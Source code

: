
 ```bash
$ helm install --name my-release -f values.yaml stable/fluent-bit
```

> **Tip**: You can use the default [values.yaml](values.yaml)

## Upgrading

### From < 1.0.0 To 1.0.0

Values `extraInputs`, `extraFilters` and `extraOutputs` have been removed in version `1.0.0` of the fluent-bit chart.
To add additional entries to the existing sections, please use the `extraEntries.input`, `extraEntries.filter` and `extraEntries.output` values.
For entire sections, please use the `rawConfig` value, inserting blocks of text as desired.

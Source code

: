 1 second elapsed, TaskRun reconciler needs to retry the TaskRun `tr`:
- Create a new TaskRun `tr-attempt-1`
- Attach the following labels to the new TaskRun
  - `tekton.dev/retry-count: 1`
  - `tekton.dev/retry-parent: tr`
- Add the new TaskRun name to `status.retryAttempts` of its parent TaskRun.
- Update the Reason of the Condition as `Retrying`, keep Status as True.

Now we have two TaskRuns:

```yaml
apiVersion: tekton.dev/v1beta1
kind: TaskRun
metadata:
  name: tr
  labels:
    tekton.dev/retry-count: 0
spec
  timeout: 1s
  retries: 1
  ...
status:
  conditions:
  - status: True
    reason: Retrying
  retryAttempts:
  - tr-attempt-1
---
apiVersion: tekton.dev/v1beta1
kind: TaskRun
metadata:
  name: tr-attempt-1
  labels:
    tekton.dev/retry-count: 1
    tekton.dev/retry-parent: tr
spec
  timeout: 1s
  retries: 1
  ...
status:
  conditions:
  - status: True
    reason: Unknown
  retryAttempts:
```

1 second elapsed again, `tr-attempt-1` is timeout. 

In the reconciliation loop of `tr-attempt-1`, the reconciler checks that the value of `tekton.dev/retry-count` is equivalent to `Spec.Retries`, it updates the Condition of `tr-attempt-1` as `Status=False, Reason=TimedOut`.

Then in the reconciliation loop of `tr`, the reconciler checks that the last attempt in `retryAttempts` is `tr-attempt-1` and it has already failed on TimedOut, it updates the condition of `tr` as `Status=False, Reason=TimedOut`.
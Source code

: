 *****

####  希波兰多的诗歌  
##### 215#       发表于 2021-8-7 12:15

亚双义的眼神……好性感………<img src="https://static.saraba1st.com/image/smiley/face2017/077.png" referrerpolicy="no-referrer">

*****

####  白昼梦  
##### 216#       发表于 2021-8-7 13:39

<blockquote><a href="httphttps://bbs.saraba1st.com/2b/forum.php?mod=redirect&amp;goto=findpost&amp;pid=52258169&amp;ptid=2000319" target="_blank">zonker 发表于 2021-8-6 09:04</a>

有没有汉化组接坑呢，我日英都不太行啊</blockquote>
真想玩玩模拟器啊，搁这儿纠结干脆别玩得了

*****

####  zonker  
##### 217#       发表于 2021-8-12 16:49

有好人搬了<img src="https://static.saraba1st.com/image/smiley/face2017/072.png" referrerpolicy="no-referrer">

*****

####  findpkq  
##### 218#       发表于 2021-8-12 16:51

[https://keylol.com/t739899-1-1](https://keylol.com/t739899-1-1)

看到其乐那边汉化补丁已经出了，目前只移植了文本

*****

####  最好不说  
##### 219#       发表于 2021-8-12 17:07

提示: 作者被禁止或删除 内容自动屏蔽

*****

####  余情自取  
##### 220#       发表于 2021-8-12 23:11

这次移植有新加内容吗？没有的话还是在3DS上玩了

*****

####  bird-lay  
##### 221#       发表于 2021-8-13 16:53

*Exercise instructions*: Return the full listing, word for word.

*Solution for this task*:
Source code

:
 ```bash
$ helm install --name my-release -f values.yaml stable/fluent-bit
```

> **Tip**: You can use the default [values.yaml](values.yaml)

## Upgrading

### From < 1.0.0 To 1.0.0

Values `extraInputs`, `extraFilters` and `extraOutputs` have been removed in version `1.0.0` of the fluent-bit chart.
To add additional entries to the existing sections, please use the `extraEntries.input`, `extraEntries.filter` and `extraEntries.output` values.
For entire sections, please use the `rawConfig` value, inserting blocks of text as desired.

Source code

: 1 second elapsed, TaskRun reconciler needs to retry the TaskRun `tr`:
- Create a new TaskRun `tr-attempt-1`
- Attach the following labels to the new TaskRun
  - `tekton.dev/retry-count: 1`
  - `tekton.dev/retry-parent: tr`
- Add the new TaskRun name to `status.retryAttempts` of its parent TaskRun.
- Update the Reason of the Condition as `Retrying`, keep Status as True.

Now we have two TaskRuns:

```yaml
apiVersion: tekton.dev/v1beta1
kind: TaskRun
metadata:
  name: tr
  labels:
    tekton.dev/retry-count: 0
spec
  timeout: 1s
  retries: 1
  ...
status:
  conditions:
  - status: True
    reason: Retrying
  retryAttempts:
  - tr-attempt-1
---
apiVersion: tekton.dev/v1beta1
kind: TaskRun
metadata:
  name: tr-attempt-1
  labels:
    tekton.dev/retry-count: 1
    tekton.dev/retry-parent: tr
spec
  timeout: 1s
  retries: 1
  ...
status:
  conditions:
  - status: True
    reason: Unknown
  retryAttempts:
```

1 second elapsed again, `tr-attempt-1` is timeout. 

In the reconciliation loop of `tr-attempt-1`, the reconciler checks that the value of `tekton.dev/retry-count` is equivalent to `Spec.Retries`, it updates the Condition of `tr-attempt-1` as `Status=False, Reason=TimedOut`.

Then in the reconciliation loop of `tr`, the reconciler checks that the last attempt in `retryAttempts` is `tr-attempt-1` and it has already failed on TimedOut, it updates the condition of `tr` as `Status=False, Reason=TimedOut`.
Source code

: *****

####  希波兰多的诗歌  
##### 215#       发表于 2021-8-7 12:15

亚双义的眼神……好性感………<img src="https://static.saraba1st.com/image/smiley/face2017/077.png" referrerpolicy="no-referrer">

*****

####  白昼梦  
##### 216#       发表于 2021-8-7 13:39

<blockquote><a href="httphttps://bbs.saraba1st.com/2b/forum.php?mod=redirect&amp;goto=findpost&amp;pid=52258169&amp;ptid=2000319" target="_blank">zonker 发表于 2021-8-6 09:04</a>

有没有汉化组接坑呢，我日英都不太行啊</blockquote>
真想玩玩模拟器啊，搁这儿纠结干脆别玩得了

*****

####  zonker  
##### 217#       发表于 2021-8-12 16:49

有好人搬了<img src="https://static.saraba1st.com/image/smiley/face2017/072.png" referrerpolicy="no-referrer">

*****

####  findpkq  
##### 218#       发表于 2021-8-12 16:51

[https://keylol.com/t739899-1-1](https://keylol.com/t739899-1-1)

看到其乐那边汉化补丁已经出了，目前只移植了文本

*****

####  最好不说  
##### 219#       发表于 2021-8-12 17:07

提示: 作者被禁止或删除 内容自动屏蔽

*****

####  余情自取  
##### 220#       发表于 2021-8-12 23:11

这次移植有新加内容吗？没有的话还是在3DS上玩了

*****

####  bird-lay  
##### 221#       发表于 2021-8-13 16:53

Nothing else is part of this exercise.